Faithfully repeat each entry below, minus the pictures.

(Collected data)

◆ ◆ ◆

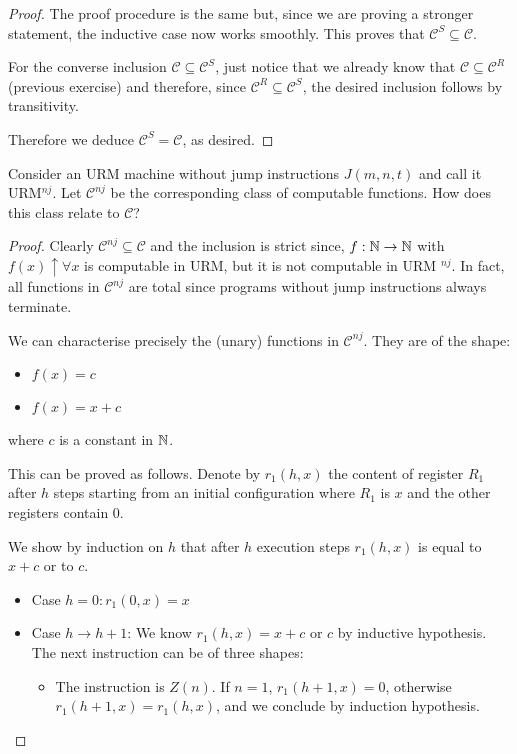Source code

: \begin{exercise}
\begin{proof}
The proof procedure is the same but, since we are proving a stronger
statement, the inductive case now works smoothly. This proves that
$ \mathcal{C}^S \subseteq \mathcal{C} $.

For the converse inclusion $\mathcal{C} \subseteq \mathcal{C}^S$, just notice that we already know that $\mathcal{C} \subseteq \mathcal{C}^R $ (previous exercise) and therefore, since $\mathcal{C}^R \subseteq \mathcal{C}^S$, the desired inclusion follows by transitivity.

Therefore we deduce $\mathcal{C}^S = \mathcal{C}$, as desired.
\end{proof}

\end{exercise}

\begin{exercise}
Consider an URM machine without jump instructions  $J(m,n,t)$ and call it URM$ ^{nj}$. Let $\mathcal{C}^{nj}$ be the corresponding class of computable functions. How does this class relate to $\mathcal{C}$?


\begin{proof}

  Clearly $\mathcal{C}^{nj} \subseteq \mathcal{C}$ and the inclusion is strict since,  $f: \mathbb{N} \rightarrow \mathbb{N}$ with $f(x)\uparrow \forall x$ is computable in URM, but it is not computable in URM $ ^{nj} $.  In fact, all functions in $\mathcal{C}^{nj}$  are total since programs without jump instructions always terminate.

  We can characterise precisely the (unary) functions in $\mathcal{C}^{nj}$. They are of the shape:
\begin{itemize}
  \item $f(x) = c$
  \item $ f(x) = x + c$
\end{itemize}
where $c$ is a constant in $\mathbb{N}$.

This can be proved as follows. Denote by $r_1(h,x) $ the content of register $R_1$ after $h$ steps starting from an initial configuration where $R_1$ is $x$ and the other registers contain $0$.

We show by induction on $h$ that after $h$ execution steps $r_1(h,x) $ is equal to $x + c$ or to $c$.

\begin{itemize}
  \item Case $h = 0: r_1(0,x) = x $

  \item Case $h \rightarrow h+1$: We know $ r_1(h,x) = x+c $ or $ c $ by inductive hypothesis. The next instruction can be of three shapes:
  \begin{itemize}
  \item The instruction is $Z (n)$. If $n = 1$, $r_1(h+1,x) = 0 $, otherwise $r_1(h+1,x) = r_1(h,x)$, and we conclude by induction hypothesis.
    

\end{itemize}
\end{itemize}
\end{proof}
\end{exercise}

◆ ◆ ◆

● **Expected answer**
Source code

: \begin{exercise}
\begin{proof}
The proof procedure is the same but, since we are proving a stronger
statement, the inductive case now works smoothly. This proves that
$ \mathcal{C}^S \subseteq \mathcal{C} $.

For the converse inclusion $\mathcal{C} \subseteq \mathcal{C}^S$, just notice that we already know that $\mathcal{C} \subseteq \mathcal{C}^R $ (previous exercise) and therefore, since $\mathcal{C}^R \subseteq \mathcal{C}^S$, the desired inclusion follows by transitivity.

Therefore we deduce $\mathcal{C}^S = \mathcal{C}$, as desired.
\end{proof}

\end{exercise}

\begin{exercise}
Consider an URM machine without jump instructions  $J(m,n,t)$ and call it URM$ ^{nj}$. Let $\mathcal{C}^{nj}$ be the corresponding class of computable functions. How does this class relate to $\mathcal{C}$?


\begin{proof}

  Clearly $\mathcal{C}^{nj} \subseteq \mathcal{C}$ and the inclusion is strict since,  $f: \mathbb{N} \rightarrow \mathbb{N}$ with $f(x)\uparrow \forall x$ is computable in URM, but it is not computable in URM $ ^{nj} $.  In fact, all functions in $\mathcal{C}^{nj}$  are total since programs without jump instructions always terminate.

  We can characterise precisely the (unary) functions in $\mathcal{C}^{nj}$. They are of the shape:
\begin{itemize}
  \item $f(x) = c$
  \item $ f(x) = x + c$
\end{itemize}
where $c$ is a constant in $\mathbb{N}$.

This can be proved as follows. Denote by $r_1(h,x) $ the content of register $R_1$ after $h$ steps starting from an initial configuration where $R_1$ is $x$ and the other registers contain $0$.

We show by induction on $h$ that after $h$ execution steps $r_1(h,x) $ is equal to $x + c$ or to $c$.

\begin{itemize}
  \item Case $h = 0: r_1(0,x) = x $

  \item Case $h \rightarrow h+1$: We know $ r_1(h,x) = x+c $ or $ c $ by inductive hypothesis. The next instruction can be of three shapes:
  \begin{itemize}
  \item The instruction is $Z (n)$. If $n = 1$, $r_1(h+1,x) = 0 $, otherwise $r_1(h+1,x) = r_1(h,x)$, and we conclude by induction hypothesis.
    

\end{itemize}
\end{itemize}
\end{proof}
\end{exercise}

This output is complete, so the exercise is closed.